# My new primary



## Charlietuna (Oct 30, 2012)

Looking forward to starting a 25 gallon batch of sp. I'll transfer into 5 & 6 gallon carboys.


----------



## DirtyDawg10 (Oct 30, 2012)

Sounds pee-licious!


----------



## Dend78 (Oct 30, 2012)

so i gotta ask what were the looks like as you hit the counter? bahaha


----------



## grapeman (Oct 30, 2012)

I hope you told them you were making some lemonade for your kids lemonade stand...........


----------



## Charlietuna (Oct 30, 2012)

They didn't ask. Although I thought if I happen to run into Danger Dave at that Sam's Club, he'd know exactly what was going on by looking at my cart. Haha.


----------



## Charlietuna (Oct 30, 2012)

The new trash can is NSF std. 2 plastic, which is food contact acceptable. Plus, its only going to be in there 4-7 days before transfer.


----------



## grapeman (Oct 30, 2012)

I buy the Rubbermaid Brutes, which are also at Sam's (I get mine from Lowes thought). They are food grade and are 32 gallons. You can also get 20 gallon white ones like ibglowin uses.


----------



## Runningwolf (Oct 30, 2012)

grapeman said:


> I buy the Rubbermaid Brutes, which are also at Sam's (I get mine from Lowes thought). They are food grade and are 32 gallons. You can also get 20 gallon white ones like ibglowin uses.
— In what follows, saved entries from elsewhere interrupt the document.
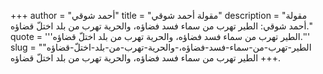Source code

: +++
author = "أحمد شوقي"
title = "مقولة أحمد شوقي"
description = "مقولة أحمد شوقي: الطير تهرب من سماء فسد فضاؤه، والحرية تهرب من بلد اختلّ قضاؤه."
quote = '''الطير تهرب من سماء فسد فضاؤه، والحرية تهرب من بلد اختلّ قضاؤه.'''
slug = "الطير-تهرب-من-سماء-فسد-فضاؤه،-والحرية-تهرب-من-بلد-اختلّ-قضاؤه"
+++
الطير تهرب من سماء فسد فضاؤه، والحرية تهرب من بلد اختلّ قضاؤه.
 I also get the same ones from Home Depot. I've got all three sizes. I do use them as trash cans in the cellar but they always have trash bags in them. It's actually rare that I really need something that big as a primary.


----------



## Charlietuna (Nov 18, 2012)

Here we go!!


----------



## Runningwolf (Nov 18, 2012)

Looking good! Becarful if you add any nutrients to it part way through fermentaion so it doesn't foam over.


----------



## Boatboy24 (Nov 18, 2012)

Holy cow, that's a lot of hooch!!


----------



## Charlietuna (Nov 18, 2012)

I know I'm pushing my limits on capacity & foaming. Even being careful, I've volcano'ed more than 1 batch.


----------



## Pumpkinman (Nov 18, 2012)

Charlietune, now that is just too funny, We bought the same 25 lb bag of sugar and had a few of those Real Lemon bottles as well...yesterday...lol
Ya know it's bad when you go to your local warehouse store to buy wine supplies..lol


----------



## Charlietuna (Nov 18, 2012)

Next thing u know we'll be buying sugar in 500 lb super sacks. Lol


----------



## olusteebus (Nov 18, 2012)

you boys gotta license to sell all that lemonade?


----------



## Charlietuna (Nov 18, 2012)

Not selling it, lots of christmas gifts.


----------



## olusteebus (Nov 18, 2012)

Charlietuna, It appears that you are fermenting plain skeeter pee. Will you add other flavors afterwards?


----------



## Charlietuna (Nov 18, 2012)

Yes, my standard batch is throwing all the sugar, water & lemon juice in the bucket & stirring. I don't add yeast for 36-48 hrs & stir a couple times before. I'll ferment dry, sorbate & meta, then add 1 can of frozen concentrate per gallon. My 3 favorites are apple cherry, blueberry pomegranate & Concord grape. Sparkoloid, rack in a week & bottle in about another week. It's been a continuous production for about a year now. Batch after batch.


----------



## Charlietuna (Dec 8, 2012)

Time to rack.


----------



## Charlietuna (Dec 8, 2012)

28 3/4 gallon of goodness.


----------



## GreginND (Dec 8, 2012)

Holy pee, batman.


----------



## rob (Dec 8, 2012)

You sure have me thinking, that's gona take a lot of empty bottles..........


----------



## Charlietuna (Dec 8, 2012)

I put some on plastic juice bottles. 

I plan on bottling 100 bottles & plastic jug the rest.


----------



## rob (Dec 8, 2012)

What kind of plastic jugs are you talking about and what is the shelf life?


----------



## Charlietuna (Dec 9, 2012)

Just juice jugs from my kids apple / grape juice.  It never lasts more than a month. We drink from the plastic first. 
Although I wouldn't be afraid of leaving it in the plastic for a year or more. I also wouldn't be concerned with making SP in plastic water jugs. I wouldn't age a good dry red in them, but to have sp in plastic(as long as its the right plastic) - no concerns.


----------



## Charlietuna (Dec 9, 2012)

The airlocks on these 5 carboys sound like a symphony! #'s 4 & 5 are really going to town. I know I picked up a lot of sediment in #5, Must have in #4 also.


----------